Звезды в моих руках
Шрифт:
Забираюсь на кровать и сгибаю ноги в коленях. Подключаю наушники к смартфону и выбираю музыку. Конфликты рано или поздно утихают, главное – уметь ждать. Так я и сижу, пока не раздается звонок в дверь. Интересно, кто может прийти в такую рань, да еще и в субботу? Слезаю с кровати, натягиваю спортивные штаны и выглядываю в коридор.
Родители стоят рядом, лица напряженные. Мама поджимает губы, папа хмурится и смотрит в стену. На пороге стоит бабушка, папина мама. Раз в год она приносит гостинцы: варенье,
– Ну, чего застыли с такими мордами? – Бабушка впихивает сумки папе в руки. – Иди разгрузи, мне с Инной поговорить надо. – Она присаживается на скамейку в прихожей и снимает туфли с тонкими шнурками-завязками. Они скорее для декора, потому что сбоку на обуви короткая молния. Бабушка поднимает взгляд на маму, замечает меня в дверном проеме: – Чего не здороваешься? Ну-ка вылезай оттуда, – и машет мне рукой.
Выхожу, обнимаю ее. Вдыхаю запах шали и трав, смешанных с мазями и кремами.
– Пойдемте, не в коридоре же обсуждать, да и Саше этого слышать не надо. – Бабушка поднимается, опираясь на мое плечо, и ковыляет в мою комнату.
Мы с мамой идем следом, переглядываясь. Бабушка усаживается на кресло и поворачивается к нам. Оно на колесиках, поэтому на нем легко перемещаться по всей комнате.
– Ну, Инна, рассказывай. Что у вас тут происходит и почему Саша ночует у меня?

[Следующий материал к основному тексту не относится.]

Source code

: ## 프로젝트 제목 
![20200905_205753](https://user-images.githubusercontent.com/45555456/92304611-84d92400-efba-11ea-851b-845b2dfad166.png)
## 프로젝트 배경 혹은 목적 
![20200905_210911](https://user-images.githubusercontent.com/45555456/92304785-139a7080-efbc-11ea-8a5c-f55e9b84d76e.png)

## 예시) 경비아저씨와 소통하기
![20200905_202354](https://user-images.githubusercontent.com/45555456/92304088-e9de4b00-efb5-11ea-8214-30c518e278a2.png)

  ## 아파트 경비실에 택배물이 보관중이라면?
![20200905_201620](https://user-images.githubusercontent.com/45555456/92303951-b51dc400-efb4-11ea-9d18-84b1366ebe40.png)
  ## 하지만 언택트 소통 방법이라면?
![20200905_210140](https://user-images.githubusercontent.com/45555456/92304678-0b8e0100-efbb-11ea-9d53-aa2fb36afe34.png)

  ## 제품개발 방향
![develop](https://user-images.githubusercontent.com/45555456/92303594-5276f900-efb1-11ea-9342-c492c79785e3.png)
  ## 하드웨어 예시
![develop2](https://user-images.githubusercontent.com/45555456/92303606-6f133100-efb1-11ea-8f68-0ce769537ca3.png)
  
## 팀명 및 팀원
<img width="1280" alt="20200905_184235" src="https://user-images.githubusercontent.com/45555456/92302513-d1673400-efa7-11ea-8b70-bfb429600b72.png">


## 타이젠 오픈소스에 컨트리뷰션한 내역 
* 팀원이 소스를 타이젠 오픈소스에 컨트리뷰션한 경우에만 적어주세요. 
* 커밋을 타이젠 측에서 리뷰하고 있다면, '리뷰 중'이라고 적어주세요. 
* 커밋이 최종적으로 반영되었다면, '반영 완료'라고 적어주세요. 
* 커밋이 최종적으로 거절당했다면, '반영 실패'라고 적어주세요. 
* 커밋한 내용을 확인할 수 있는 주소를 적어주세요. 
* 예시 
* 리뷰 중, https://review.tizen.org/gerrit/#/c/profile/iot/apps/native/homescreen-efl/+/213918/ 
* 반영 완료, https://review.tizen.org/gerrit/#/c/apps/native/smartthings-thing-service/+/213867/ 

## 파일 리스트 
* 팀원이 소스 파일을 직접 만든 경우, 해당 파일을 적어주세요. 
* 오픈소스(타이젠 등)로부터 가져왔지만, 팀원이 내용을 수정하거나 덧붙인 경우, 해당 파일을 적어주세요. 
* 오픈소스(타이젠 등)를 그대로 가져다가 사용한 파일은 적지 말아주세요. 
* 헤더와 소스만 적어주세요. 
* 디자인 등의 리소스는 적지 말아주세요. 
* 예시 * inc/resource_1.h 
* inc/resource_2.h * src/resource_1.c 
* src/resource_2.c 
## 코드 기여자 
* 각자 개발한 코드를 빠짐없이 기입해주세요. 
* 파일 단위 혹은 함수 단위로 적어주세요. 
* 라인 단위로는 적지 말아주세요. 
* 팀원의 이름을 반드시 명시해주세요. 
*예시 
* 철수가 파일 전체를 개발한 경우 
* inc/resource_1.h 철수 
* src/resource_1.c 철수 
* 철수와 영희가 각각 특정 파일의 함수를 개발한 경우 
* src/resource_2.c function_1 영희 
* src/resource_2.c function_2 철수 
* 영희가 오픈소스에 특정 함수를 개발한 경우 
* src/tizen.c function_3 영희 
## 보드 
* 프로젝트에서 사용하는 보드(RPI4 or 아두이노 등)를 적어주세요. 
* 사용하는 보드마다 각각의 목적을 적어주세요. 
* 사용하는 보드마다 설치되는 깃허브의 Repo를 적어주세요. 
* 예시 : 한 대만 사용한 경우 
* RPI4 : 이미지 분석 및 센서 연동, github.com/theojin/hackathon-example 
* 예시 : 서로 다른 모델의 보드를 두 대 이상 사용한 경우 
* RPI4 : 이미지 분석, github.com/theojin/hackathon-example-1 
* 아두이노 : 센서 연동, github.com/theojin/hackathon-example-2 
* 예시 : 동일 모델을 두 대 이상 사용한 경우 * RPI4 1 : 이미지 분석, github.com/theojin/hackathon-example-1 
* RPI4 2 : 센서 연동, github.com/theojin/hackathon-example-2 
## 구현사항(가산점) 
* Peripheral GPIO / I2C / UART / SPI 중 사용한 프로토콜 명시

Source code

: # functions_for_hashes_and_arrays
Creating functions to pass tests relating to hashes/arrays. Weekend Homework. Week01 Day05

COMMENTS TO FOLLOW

Мамино лицо становится непроницаемым. Ей будто плевать на папу. Иногда она так смотрит и на меня, но только когда я сильно провинюсь. Беру маму за руку и тяну к кровати, но она не двигается. Спина прямая, подбородок чуть вздернут.
– Наша семейная жизнь вас не касается, Антонина Ульяновна, – говорит мама.
– Все меня касается, не выдумывай, – отмахивается бабушка. – Мне, знаешь ли, на старости лет хочется пожить одной.
Сажусь на кровать. Уйти незаметно не выйдет, а в кухне папа, и с ним наедине я пока оставаться не хочу. Придется ждать, пока разговор закончится.
– Некоторые почему-то считают, что могут выгонять мужей из дома, – продолжает бабушка. – Ты мне, Инка, не нравилась, я тебе об этом еще до свадьбы сказала. Давай разбирайся со своими проблемами, к мозгоправу там сходи, и чтобы больше Саша у меня с ночевкой не оставался. Поняла?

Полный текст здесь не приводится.